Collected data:
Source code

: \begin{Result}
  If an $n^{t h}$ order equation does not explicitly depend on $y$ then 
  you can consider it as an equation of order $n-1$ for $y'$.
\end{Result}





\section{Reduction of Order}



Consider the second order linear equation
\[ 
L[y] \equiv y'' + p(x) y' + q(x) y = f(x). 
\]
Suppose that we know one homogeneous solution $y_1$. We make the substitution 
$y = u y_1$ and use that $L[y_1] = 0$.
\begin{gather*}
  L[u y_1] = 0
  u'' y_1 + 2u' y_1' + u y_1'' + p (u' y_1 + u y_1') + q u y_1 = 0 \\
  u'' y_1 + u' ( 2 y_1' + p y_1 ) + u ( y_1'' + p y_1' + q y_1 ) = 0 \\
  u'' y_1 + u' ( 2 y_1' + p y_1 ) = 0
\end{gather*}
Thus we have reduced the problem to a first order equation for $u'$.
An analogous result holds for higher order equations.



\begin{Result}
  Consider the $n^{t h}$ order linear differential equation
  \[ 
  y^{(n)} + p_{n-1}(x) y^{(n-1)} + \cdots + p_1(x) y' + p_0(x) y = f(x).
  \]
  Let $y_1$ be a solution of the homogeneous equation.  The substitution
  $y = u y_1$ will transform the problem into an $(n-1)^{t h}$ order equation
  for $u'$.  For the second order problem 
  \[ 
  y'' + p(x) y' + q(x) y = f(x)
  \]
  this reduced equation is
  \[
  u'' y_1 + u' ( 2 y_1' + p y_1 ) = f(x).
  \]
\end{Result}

> **The problem**
Go through the records above and repeat each one exactly.

> **Your solution**
Source code

: \begin{Result}
  If an $n^{t h}$ order equation does not explicitly depend on $y$ then 
  you can consider it as an equation of order $n-1$ for $y'$.
\end{Result}





\section{Reduction of Order}



Consider the second order linear equation
\[ 
L[y] \equiv y'' + p(x) y' + q(x) y = f(x). 
\]
Suppose that we know one homogeneous solution $y_1$. We make the substitution 
$y = u y_1$ and use that $L[y_1] = 0$.
\begin{gather*}
  L[u y_1] = 0
  u'' y_1 + 2u' y_1' + u y_1'' + p (u' y_1 + u y_1') + q u y_1 = 0 \\
  u'' y_1 + u' ( 2 y_1' + p y_1 ) + u ( y_1'' + p y_1' + q y_1 ) = 0 \\
  u'' y_1 + u' ( 2 y_1' + p y_1 ) = 0
\end{gather*}
Thus we have reduced the problem to a first order equation for $u'$.
An analogous result holds for higher order equations.



\begin{Result}
  Consider the $n^{t h}$ order linear differential equation
  \[ 
  y^{(n)} + p_{n-1}(x) y^{(n-1)} + \cdots + p_1(x) y' + p_0(x) y = f(x).
  \]
  Let $y_1$ be a solution of the homogeneous equation.  The substitution
  $y = u y_1$ will transform the problem into an $(n-1)^{t h}$ order equation
  for $u'$.  For the second order problem 
  \[ 
  y'' + p(x) y' + q(x) y = f(x)
  \]
  this reduced equation is
  \[
  u'' y_1 + u' ( 2 y_1' + p y_1 ) = f(x).
  \]
\end{Result}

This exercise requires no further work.